**What the exercise asks:**
From the entries below, tally the lines with "chapter" in them and reply with that figure only.

[Plain-text document sources]
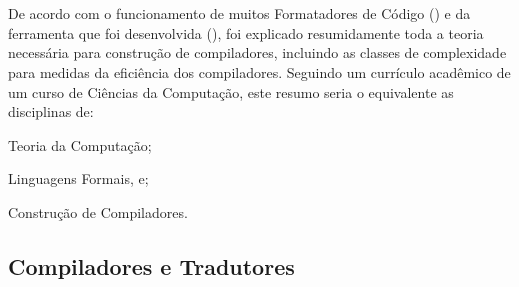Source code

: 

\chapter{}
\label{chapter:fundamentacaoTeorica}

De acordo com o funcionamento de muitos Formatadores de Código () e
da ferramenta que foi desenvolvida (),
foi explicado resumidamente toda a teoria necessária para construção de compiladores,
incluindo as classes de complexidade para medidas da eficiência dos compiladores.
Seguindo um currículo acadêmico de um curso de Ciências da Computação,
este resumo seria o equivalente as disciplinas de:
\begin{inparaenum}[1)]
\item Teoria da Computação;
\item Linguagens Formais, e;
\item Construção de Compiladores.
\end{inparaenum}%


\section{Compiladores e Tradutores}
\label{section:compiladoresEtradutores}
==
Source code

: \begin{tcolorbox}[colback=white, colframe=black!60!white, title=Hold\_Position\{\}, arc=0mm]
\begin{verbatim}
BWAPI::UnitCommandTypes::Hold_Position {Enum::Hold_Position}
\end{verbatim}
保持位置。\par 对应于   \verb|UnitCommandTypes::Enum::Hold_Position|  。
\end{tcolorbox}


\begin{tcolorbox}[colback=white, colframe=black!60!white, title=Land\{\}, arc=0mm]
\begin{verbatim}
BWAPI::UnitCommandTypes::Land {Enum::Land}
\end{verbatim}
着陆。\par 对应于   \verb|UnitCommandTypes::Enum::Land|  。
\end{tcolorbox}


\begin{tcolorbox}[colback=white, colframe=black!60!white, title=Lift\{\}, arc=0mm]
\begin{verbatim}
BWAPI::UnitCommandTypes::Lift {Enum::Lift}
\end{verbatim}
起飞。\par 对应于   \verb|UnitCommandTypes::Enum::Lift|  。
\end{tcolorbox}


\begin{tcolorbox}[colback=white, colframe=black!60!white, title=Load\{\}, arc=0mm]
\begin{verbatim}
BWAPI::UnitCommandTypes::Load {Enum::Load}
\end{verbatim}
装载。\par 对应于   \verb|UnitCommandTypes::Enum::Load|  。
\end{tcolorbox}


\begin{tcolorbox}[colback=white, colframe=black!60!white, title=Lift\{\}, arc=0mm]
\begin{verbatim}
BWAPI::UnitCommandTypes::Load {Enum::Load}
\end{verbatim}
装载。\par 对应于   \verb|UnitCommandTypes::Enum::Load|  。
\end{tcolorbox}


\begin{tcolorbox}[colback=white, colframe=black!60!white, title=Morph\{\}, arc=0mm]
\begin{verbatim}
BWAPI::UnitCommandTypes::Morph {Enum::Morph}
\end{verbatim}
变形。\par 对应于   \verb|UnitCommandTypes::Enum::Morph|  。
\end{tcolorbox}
==
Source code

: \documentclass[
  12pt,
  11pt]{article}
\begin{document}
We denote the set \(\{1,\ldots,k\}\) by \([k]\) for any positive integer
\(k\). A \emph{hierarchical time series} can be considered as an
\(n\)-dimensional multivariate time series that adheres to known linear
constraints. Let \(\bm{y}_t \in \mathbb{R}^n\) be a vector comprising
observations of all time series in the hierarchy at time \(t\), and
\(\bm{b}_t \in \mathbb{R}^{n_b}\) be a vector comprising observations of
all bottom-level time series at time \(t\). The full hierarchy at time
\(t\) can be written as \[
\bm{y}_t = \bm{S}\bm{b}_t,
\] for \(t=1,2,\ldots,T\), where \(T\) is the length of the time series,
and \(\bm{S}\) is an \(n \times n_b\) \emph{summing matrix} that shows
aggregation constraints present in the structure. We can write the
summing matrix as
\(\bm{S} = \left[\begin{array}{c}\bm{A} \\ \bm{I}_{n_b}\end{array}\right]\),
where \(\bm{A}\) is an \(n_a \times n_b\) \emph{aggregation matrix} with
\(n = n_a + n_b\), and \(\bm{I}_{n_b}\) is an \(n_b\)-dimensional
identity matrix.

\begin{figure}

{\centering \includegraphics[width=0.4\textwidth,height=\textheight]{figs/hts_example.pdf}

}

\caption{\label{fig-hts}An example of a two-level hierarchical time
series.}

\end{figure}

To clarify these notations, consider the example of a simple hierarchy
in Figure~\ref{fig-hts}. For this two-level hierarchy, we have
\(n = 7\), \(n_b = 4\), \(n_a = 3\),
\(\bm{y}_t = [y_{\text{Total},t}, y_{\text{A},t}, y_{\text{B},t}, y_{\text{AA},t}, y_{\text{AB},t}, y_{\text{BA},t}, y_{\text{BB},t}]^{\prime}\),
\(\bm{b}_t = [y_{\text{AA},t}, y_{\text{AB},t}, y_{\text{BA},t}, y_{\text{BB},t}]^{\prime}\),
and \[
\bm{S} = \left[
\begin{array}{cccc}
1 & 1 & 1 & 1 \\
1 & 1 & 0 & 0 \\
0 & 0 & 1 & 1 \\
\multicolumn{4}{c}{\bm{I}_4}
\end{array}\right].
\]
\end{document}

**Answer area:**
2